Exercise description
Pull every line containing "Elise" out of the material below.

Information provided
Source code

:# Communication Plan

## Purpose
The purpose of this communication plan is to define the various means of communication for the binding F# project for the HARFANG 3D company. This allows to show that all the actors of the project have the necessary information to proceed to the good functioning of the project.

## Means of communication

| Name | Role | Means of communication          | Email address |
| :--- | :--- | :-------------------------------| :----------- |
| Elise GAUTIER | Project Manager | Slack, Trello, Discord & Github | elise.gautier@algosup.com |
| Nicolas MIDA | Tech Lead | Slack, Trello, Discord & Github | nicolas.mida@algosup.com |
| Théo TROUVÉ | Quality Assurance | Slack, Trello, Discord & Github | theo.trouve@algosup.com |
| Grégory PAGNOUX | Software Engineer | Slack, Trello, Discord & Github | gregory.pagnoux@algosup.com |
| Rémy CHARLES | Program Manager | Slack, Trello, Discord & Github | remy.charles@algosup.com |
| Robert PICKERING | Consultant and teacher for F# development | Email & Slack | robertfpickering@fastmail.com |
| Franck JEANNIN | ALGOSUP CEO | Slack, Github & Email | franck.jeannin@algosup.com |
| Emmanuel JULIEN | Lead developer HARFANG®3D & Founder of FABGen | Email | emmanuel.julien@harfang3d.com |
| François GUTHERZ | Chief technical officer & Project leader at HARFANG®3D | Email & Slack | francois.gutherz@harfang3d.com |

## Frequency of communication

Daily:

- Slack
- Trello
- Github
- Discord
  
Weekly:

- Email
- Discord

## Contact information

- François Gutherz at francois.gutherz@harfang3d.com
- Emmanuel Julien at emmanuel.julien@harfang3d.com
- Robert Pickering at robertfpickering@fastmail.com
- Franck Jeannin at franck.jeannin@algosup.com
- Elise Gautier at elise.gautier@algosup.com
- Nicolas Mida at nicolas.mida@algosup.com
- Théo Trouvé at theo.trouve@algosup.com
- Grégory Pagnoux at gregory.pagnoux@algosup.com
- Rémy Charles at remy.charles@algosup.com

The answer
| Elise GAUTIER | Project Manager | Slack, Trello, Discord & Github | elise.gautier@algosup.com |
- Elise Gautier at elise.gautier@algosup.com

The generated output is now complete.